I remember the first time i saw her. Jaw-dropping beauty, exotic and mysterious. Though I didn't understand a word she was saying, I couldn't have cared less.
It was 20 years ago and I was in an auditorium for opening night of the CILECT Student Film Festival in Karlovy Vary, Czechoslovakia. This was the early 80s, the height of Reagan's Cold War against the USSR's "evil empire," but film students from 50 countries were given travel visas to pass through the Iron Curtain.
The vision of beauty's name was Hana, and I couldn't understand her because she spoke Czech. She was master of ceremonies for the festival.
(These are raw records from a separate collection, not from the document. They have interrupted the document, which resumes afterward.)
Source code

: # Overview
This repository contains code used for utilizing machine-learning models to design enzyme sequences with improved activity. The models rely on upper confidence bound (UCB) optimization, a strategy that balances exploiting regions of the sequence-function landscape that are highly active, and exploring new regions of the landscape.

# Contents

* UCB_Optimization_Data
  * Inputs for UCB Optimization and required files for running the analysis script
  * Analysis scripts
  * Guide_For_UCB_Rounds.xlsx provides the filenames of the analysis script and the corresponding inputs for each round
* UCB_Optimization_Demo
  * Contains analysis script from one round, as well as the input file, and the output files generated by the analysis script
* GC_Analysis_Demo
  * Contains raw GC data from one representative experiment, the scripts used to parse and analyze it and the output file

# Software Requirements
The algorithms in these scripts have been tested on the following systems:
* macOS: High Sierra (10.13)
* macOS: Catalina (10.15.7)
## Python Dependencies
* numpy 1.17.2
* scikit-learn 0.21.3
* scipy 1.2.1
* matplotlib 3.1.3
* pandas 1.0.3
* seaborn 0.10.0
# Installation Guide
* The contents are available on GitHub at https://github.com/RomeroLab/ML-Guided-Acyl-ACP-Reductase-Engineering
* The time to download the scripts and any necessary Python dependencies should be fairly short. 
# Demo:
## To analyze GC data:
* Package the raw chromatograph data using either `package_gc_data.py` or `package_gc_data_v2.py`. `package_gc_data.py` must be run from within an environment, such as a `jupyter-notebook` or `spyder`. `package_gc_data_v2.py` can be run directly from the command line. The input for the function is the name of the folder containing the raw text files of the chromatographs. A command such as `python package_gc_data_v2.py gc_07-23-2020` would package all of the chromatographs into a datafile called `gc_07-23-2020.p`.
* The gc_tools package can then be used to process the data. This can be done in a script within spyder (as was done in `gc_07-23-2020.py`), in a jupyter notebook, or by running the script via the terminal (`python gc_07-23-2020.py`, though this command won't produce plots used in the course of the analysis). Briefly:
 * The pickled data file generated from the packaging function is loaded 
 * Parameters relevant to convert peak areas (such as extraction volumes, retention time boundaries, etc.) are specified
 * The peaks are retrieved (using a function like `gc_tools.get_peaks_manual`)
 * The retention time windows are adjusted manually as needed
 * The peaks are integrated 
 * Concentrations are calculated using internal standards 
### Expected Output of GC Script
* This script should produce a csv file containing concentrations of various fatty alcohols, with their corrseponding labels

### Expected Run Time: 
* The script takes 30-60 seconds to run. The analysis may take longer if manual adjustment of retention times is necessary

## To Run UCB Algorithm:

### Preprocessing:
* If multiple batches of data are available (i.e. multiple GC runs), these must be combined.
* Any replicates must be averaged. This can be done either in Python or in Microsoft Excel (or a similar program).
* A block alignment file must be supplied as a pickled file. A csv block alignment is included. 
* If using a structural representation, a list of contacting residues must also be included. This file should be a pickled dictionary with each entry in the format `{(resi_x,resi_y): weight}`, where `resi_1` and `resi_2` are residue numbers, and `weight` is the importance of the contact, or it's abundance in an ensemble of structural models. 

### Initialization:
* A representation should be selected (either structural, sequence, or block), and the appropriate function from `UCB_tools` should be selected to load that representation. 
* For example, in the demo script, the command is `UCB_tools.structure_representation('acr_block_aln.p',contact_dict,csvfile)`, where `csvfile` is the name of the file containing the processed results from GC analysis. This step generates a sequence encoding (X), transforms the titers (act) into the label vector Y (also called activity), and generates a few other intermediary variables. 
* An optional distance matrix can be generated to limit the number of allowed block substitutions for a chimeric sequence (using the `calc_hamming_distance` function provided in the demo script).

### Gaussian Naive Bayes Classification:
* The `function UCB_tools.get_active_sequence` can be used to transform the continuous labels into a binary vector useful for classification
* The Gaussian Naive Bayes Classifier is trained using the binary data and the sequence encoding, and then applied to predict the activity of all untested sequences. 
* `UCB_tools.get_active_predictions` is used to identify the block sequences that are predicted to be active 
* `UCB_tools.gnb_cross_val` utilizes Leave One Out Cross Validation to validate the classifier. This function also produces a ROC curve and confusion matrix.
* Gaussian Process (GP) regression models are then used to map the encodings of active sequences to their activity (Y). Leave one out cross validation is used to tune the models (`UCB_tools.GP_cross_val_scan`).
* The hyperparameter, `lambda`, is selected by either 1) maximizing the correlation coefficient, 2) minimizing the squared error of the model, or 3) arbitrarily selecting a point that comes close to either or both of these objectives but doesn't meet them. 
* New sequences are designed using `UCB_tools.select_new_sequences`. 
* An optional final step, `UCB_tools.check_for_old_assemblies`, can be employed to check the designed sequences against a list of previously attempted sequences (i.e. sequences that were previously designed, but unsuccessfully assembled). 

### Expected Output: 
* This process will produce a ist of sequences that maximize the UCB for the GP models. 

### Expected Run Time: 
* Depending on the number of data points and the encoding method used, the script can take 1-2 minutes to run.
Later, someone told me she was the youngest announcer on the state TV station.
Each night after the main screening we all went to the disco. Imagine several hundred students from all over the world on vacation - that's how crazy it was. Hana was there surrounded by admirers, and I do mean surrounded. At least a dozen men circled her in close orbit. Captivated though I was, I'm not one for working in a crowd, even if I'd had the confidence to approach such a great beauty.
Apparently, the first night's disco had kept half the town up all night, so it was moved into the middle of the Black Forest, to the parking lot of a small schloss (castle) Franz Kafka built for his mistress. Even a horde of drunken film students would have a hard time messing up a parking lot.
This time Hana only had four or five admirers. A student from the UK noticed me staring at her. I scoffed when he suggested I ask her to dance and got that old speech about the very beautiful being very lonely. He bet me a beer that she'd say yes, which I thought was a fair trade for a moment of rejection, so off I went.
He didn't get his beer, but only because I spent the next three hours dancing with Hana. She spoke little English and we struggled to understand each other, but it didn't matter. I wasn't going to leave the dance floor until she did. When Hana used her fingers to indicate we should walk and pointed to the road into town, I could only nod. I was speechless, but not because of the language barrier.
A hundred feet down the road into the Black Forest, her hand found mine. We kissed, tentatively at first and then with a passion that had me leaning against a tree to stay upright. A light drizzle started, and the headlights of a passing bus created a halo of light, searing her beauty, the touch of her lips into my mind.
I took the comforter from my dorm room and snuck into a common room where Hana waited. The comforter barely cushioned the hard tile floor, but I never felt the bruises that later appeared on my knees and elbows.
Brilliant sunlight woke us a few hours later. Hana hurried off to prepare for that day's screenings, absolutely terrified of being late. The reality of life behind the Iron Curtain brought us back down to earth. The rest of the week went by in a blur.
I sat backstage so I could be with Hana every moment she wasn't onstage. I saw only a handful of films.
Mostly I remember our bodies moving together with painful intensity in those few moments when my Bulgarian roommates weren't around and Hana wasn't working. She learned English so quickly. In a few days, we were almost able to speak in complete sentences. It was easy to understand why she'd succeeded on state TV.
We were walking hand in hand through the town when Hana bought me a rose, and not just any rose. Karlsbad's spas are famous for their mineral content, and roses are dipped into the mineral runoff to create petrified flowers. Her gift to me was a flower that would never wilt.
We made a plan. After I finished my film school degree, I'd get a bartending job and save money to cover the hundreds of dollars a month I'd spend calling her. Then I'd fly back so we could be together for her month-long vacation. We hoped it would be enough time to decide if we'd have a future.
Three weeks before my scheduled return to Czechoslovakia, the letters that had been arriving like clockwork stopped. Then there were problems with the phone. When I called, the connection would be broken before we could talk.
I finally got through to her a day before my flight to Prague. Through tears, she said her vacation had been cancelled and she was being sent touring with a theatrical company. I tried to be strong and tell her we wouldn't give up, but when that call got cut off, I cried like a baby.
She only sent a few letters when she was on tour. She wrote about getting a special visa, coming to visit me, but it sounded like a fantasy. A few months later, I called and a man answered the phone. I wasn't surprised. There were no tears this time when she said goodbye.
Somewhere I still have that petrified rose. I'm not sure exactly where it is. I had to put it away a long time ago.